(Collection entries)
● ● ● ● ● ● ●
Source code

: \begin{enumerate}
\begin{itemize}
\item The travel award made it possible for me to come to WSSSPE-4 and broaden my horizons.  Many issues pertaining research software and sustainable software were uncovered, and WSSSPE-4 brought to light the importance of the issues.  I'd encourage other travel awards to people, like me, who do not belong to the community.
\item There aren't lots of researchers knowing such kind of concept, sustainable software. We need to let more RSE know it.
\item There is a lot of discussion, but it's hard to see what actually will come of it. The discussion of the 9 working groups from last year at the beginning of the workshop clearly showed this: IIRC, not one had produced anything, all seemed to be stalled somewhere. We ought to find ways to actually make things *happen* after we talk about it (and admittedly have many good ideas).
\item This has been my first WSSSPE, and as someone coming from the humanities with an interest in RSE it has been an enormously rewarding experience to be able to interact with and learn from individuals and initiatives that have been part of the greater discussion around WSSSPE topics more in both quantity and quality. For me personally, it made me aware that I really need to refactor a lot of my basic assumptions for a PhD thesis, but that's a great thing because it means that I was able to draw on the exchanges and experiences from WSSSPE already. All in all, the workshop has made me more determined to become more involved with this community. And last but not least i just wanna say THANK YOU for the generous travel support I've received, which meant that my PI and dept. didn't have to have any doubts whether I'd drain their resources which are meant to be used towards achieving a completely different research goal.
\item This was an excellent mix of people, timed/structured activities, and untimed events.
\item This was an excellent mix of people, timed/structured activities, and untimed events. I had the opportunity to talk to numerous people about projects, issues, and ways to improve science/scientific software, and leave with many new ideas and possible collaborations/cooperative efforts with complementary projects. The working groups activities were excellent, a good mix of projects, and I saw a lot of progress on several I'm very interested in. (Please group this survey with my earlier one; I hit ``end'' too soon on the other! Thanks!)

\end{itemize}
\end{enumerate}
● ● ● ● ● ● ●
About this exercise: Exactly as written above, please repeat the entries.

Expected answer:
Source code

: \begin{enumerate}
\begin{itemize}
\item The travel award made it possible for me to come to WSSSPE-4 and broaden my horizons.  Many issues pertaining research software and sustainable software were uncovered, and WSSSPE-4 brought to light the importance of the issues.  I'd encourage other travel awards to people, like me, who do not belong to the community.
\item There aren't lots of researchers knowing such kind of concept, sustainable software. We need to let more RSE know it.
\item There is a lot of discussion, but it's hard to see what actually will come of it. The discussion of the 9 working groups from last year at the beginning of the workshop clearly showed this: IIRC, not one had produced anything, all seemed to be stalled somewhere. We ought to find ways to actually make things *happen* after we talk about it (and admittedly have many good ideas).
\item This has been my first WSSSPE, and as someone coming from the humanities with an interest in RSE it has been an enormously rewarding experience to be able to interact with and learn from individuals and initiatives that have been part of the greater discussion around WSSSPE topics more in both quantity and quality. For me personally, it made me aware that I really need to refactor a lot of my basic assumptions for a PhD thesis, but that's a great thing because it means that I was able to draw on the exchanges and experiences from WSSSPE already. All in all, the workshop has made me more determined to become more involved with this community. And last but not least i just wanna say THANK YOU for the generous travel support I've received, which meant that my PI and dept. didn't have to have any doubts whether I'd drain their resources which are meant to be used towards achieving a completely different research goal.
\item This was an excellent mix of people, timed/structured activities, and untimed events.
\item This was an excellent mix of people, timed/structured activities, and untimed events. I had the opportunity to talk to numerous people about projects, issues, and ways to improve science/scientific software, and leave with many new ideas and possible collaborations/cooperative efforts with complementary projects. The working groups activities were excellent, a good mix of projects, and I saw a lot of progress on several I'm very interested in. (Please group this survey with my earlier one; I hit ``end'' too soon on the other! Thanks!)

\end{itemize}
\end{enumerate}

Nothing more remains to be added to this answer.